*** Opening MATERIAL FOR THIS EXERCISE ***
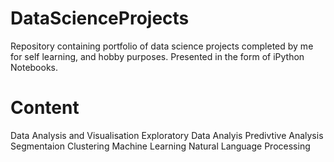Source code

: # DataScienceProjects


Repository containing portfolio of data science projects completed by me for self learning, and hobby purposes. Presented in the form of iPython Notebooks.


# Content

Data Analysis and Visualisation
Exploratory Data Analyis
Predivtive Analysis
Segmentaion
Clustering
Machine Learning
Natural Language Processing
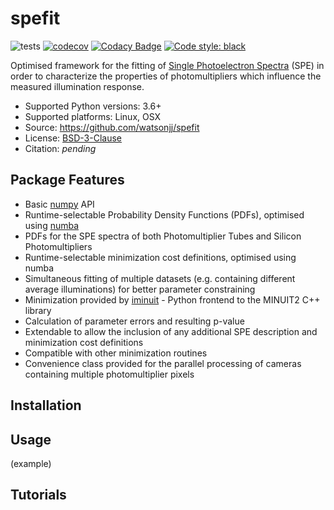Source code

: # spefit 

![tests](https://github.com/watsonjj/spefit/workflows/tests/badge.svg) [![codecov](https://codecov.io/gh/watsonjj/spefit/branch/master/graph/badge.svg)](https://codecov.io/gh/watsonjj/spefit) [![Codacy Badge](https://app.codacy.com/project/badge/Grade/43250a5b5ee54103be45d26de93bdca1)](https://www.codacy.com/manual/watsonjj/spefit?utm_source=github.com&amp;utm_medium=referral&amp;utm_content=watsonjj/spefit&amp;utm_campaign=Badge_Grade) <a href="https://github.com/psf/black"><img alt="Code style: black" src="https://img.shields.io/badge/code%20style-black-000000.svg"></a>

Optimised framework for the fitting of [Single Photoelectron Spectra](https://github.com/watsonjj/spefit/wiki/Single-Photoelectron-spectra) (SPE) in order to characterize the properties of photomultipliers which influence the measured illumination response.

* Supported Python versions: 3.6+
* Supported platforms: Linux, OSX
* Source: https://github.com/watsonjj/spefit
* License: [BSD-3-Clause](LICENSE)
* Citation: _pending_

## Package Features

* Basic [numpy](https://numpy.org/) API
* Runtime-selectable Probability Density Functions (PDFs), optimised using [numba](http://numba.pydata.org/)
* PDFs for the SPE spectra of both Photomultiplier Tubes and Silicon Photomultipliers
* Runtime-selectable minimization cost definitions, optimised using numba
* Simultaneous fitting of multiple datasets (e.g. containing different average illuminations) for better parameter constraining
* Minimization provided by [iminuit](https://github.com/scikit-hep/iminuit) - Python frontend to the MINUIT2 C++ library
* Calculation of parameter errors and resulting p-value
* Extendable to allow the inclusion of any additional SPE description and minimization cost definitions
* Compatible with other minimization routines
* Convenience class provided for the parallel processing of cameras containing multiple photomultiplier pixels

## Installation

## Usage

(example)

## Tutorials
*** Closing MATERIAL FOR THIS EXERCISE ***
Please ensure that the data above is repeated exactly, with no pictures in the copy.

Source code

: # DataScienceProjects


Repository containing portfolio of data science projects completed by me for self learning, and hobby purposes. Presented in the form of iPython Notebooks.


# Content

Data Analysis and Visualisation
Exploratory Data Analyis
Predivtive Analysis
Segmentaion
Clustering
Machine Learning
Natural Language Processing
Source code

: # spefit 

![tests](https://github.com/watsonjj/spefit/workflows/tests/badge.svg) [![codecov](https://codecov.io/gh/watsonjj/spefit/branch/master/graph/badge.svg)](https://codecov.io/gh/watsonjj/spefit) [![Codacy Badge](https://app.codacy.com/project/badge/Grade/43250a5b5ee54103be45d26de93bdca1)](https://www.codacy.com/manual/watsonjj/spefit?utm_source=github.com&amp;utm_medium=referral&amp;utm_content=watsonjj/spefit&amp;utm_campaign=Badge_Grade) <a href="https://github.com/psf/black"><img alt="Code style: black" src="https://img.shields.io/badge/code%20style-black-000000.svg"></a>

Optimised framework for the fitting of [Single Photoelectron Spectra](https://github.com/watsonjj/spefit/wiki/Single-Photoelectron-spectra) (SPE) in order to characterize the properties of photomultipliers which influence the measured illumination response.

* Supported Python versions: 3.6+
* Supported platforms: Linux, OSX
* Source: https://github.com/watsonjj/spefit
* License: [BSD-3-Clause](LICENSE)
* Citation: _pending_

## Package Features

* Basic [numpy](https://numpy.org/) API
* Runtime-selectable Probability Density Functions (PDFs), optimised using [numba](http://numba.pydata.org/)
* PDFs for the SPE spectra of both Photomultiplier Tubes and Silicon Photomultipliers
* Runtime-selectable minimization cost definitions, optimised using numba
* Simultaneous fitting of multiple datasets (e.g. containing different average illuminations) for better parameter constraining
* Minimization provided by [iminuit](https://github.com/scikit-hep/iminuit) - Python frontend to the MINUIT2 C++ library
* Calculation of parameter errors and resulting p-value
* Extendable to allow the inclusion of any additional SPE description and minimization cost definitions
* Compatible with other minimization routines
* Convenience class provided for the parallel processing of cameras containing multiple photomultiplier pixels

## Installation

## Usage

(example)

## Tutorials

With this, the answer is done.